Data Management and Sharing

What is this page?

This page is intended as an introduction to the management and sharing of research data. 

Properly managing data can:
  • Help prevent data from being lost.
  • Make the research process more efficient.
  • Fulfill requirements from the organizations that sponsor and publish your work.
Sharing data can:
  • Enable others to ask new questions of existing datasets.
  • Advance the state of research and innovation.
  • Strengthen the evidence base, by ensuring that research is verifiable, reproducible, and transparent.
  • Ensure that the results of publically funded research are available to the public.

While proper data management and sharing benefit the research community as a whole, the researcher most likely to benefit from your data management and sharing practices is you.

The purpose of this guide is not to tell you that you need to manage and share your data in a specific way, but to communicate some best practices related to data management and sharing so that you can ensure your data can be understood, used, and build upon by your collaborators, other researchers, and- most importantly- by you in future.

Get Help

To request a consultation related to data management and/or data sharing, please follow this link or contact John Borghi - JBorghi(at)Stanford(dot)edu.

Managing and Sharing Data

Data management and sharing are iterative processes that occur throughout the course of a given research project. This means that decisions you make early- even while you are still planning out your data collection and analysis procedures- can have substantial effects on how you will be able to eventually use and share your data.

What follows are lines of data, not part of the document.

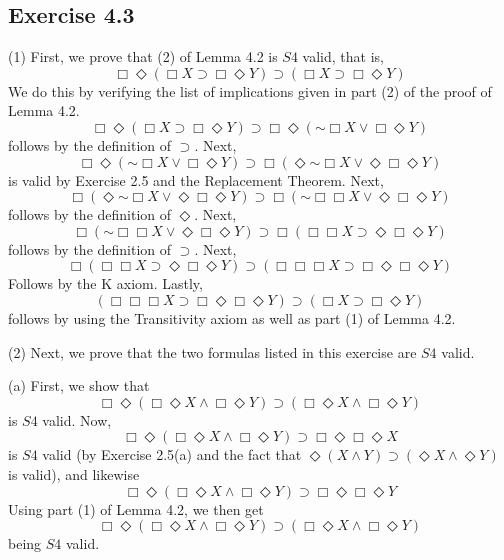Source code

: \documentclass{article}
\newcommand*{\oldneg}{\mathord{\sim}}
\theoremstyle{definition}
\begin{document}
\subsection*{Exercise 4.3}
(1) First, we prove that (2) of Lemma 4.2 is $S4$ valid, that is,
\[ \Box\Diamond(\Box X\supset\Box\Diamond Y)\supset(\Box X\supset\Box\Diamond Y) \] 
We do this by verifying the list of implications given in part (2) of the proof of Lemma 4.2.
\[ \Box\Diamond(\Box X\supset\Box\Diamond Y)\supset\Box\Diamond(\oldneg\Box X\vee\Box\Diamond Y) \]
follows by the definition of $\supset$. Next,
\[ \Box\Diamond(\oldneg\Box X\vee\Box\Diamond Y)\supset\Box(\Diamond\oldneg\Box X\vee\Diamond\Box\Diamond Y) \]
is valid by Exercise 2.5 and the Replacement Theorem. Next,
\[ \Box(\Diamond\oldneg\Box X\vee\Diamond\Box\Diamond Y)\supset\Box(\oldneg\Box\Box X\vee\Diamond\Box\Diamond Y) \]
follows by the definition of $\Diamond$. Next,
\[ \Box(\oldneg\Box\Box X\vee\Diamond\Box\Diamond Y)\supset\Box(\Box\Box X\supset\Diamond\Box\Diamond Y) \]
follows by the definition of $\supset$. Next,
\[ \Box(\Box\Box X\supset\Diamond\Box\Diamond Y)\supset(\Box\Box\Box X\supset\Box\Diamond\Box\Diamond Y) \]
Follows by the K axiom. Lastly,
\[ (\Box\Box\Box X\supset\Box\Diamond\Box\Diamond Y)\supset(\Box X\supset\Box\Diamond Y) \]
follows by using the Transitivity axiom as well as part (1) of Lemma 4.2.

(2) Next, we prove that the two formulas listed in this exercise are $S4$ valid.

(a) First, we show that 
\[ \Box\Diamond (\Box\Diamond X\wedge\Box\Diamond Y)\supset (\Box\Diamond X\wedge\Box\Diamond Y) \] is 
$S4$ valid. Now,
\[ \Box\Diamond (\Box\Diamond X\wedge\Box\Diamond Y)\supset\Box\Diamond\Box\Diamond X \]
is $S4$ valid (by Exercise 2.5(a) and the fact that $\Diamond(X\wedge Y)\supset (\Diamond X\wedge\Diamond Y)$ is valid), 
and likewise
\[ \Box\Diamond (\Box\Diamond X\wedge\Box\Diamond Y)\supset\Box\Diamond\Box\Diamond Y \]
Using part (1) of Lemma 4.2, we then get
\[ \Box\Diamond (\Box\Diamond X\wedge\Box\Diamond Y)\supset(\Box\Diamond X\wedge\Box\Diamond Y) \]
being $S4$ valid.
\end{document}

As shown by the visualization below, data management and sharing also exist along a continuum of practice. You and your collaborators may excel in one area of data management but have less formal practices related to another area. 

Source:  Borghi J.A., Abrams S., Lowenberg D., Simms B., Chodaki J. (2018) Support Your Data: A Research Data Management Guide for Researchers. Research Ideas and Outcomes, 4, e28439, https://doi.org/10.3897/rio.4.e26439
Defining our Terms

Data - According to the Stanford Research Handbook: Research data includes records that are necessary for the reconstruction and evaluation of reported results of research and the events and processes leading to those results, regardless of the form or the media on which they may be recorded.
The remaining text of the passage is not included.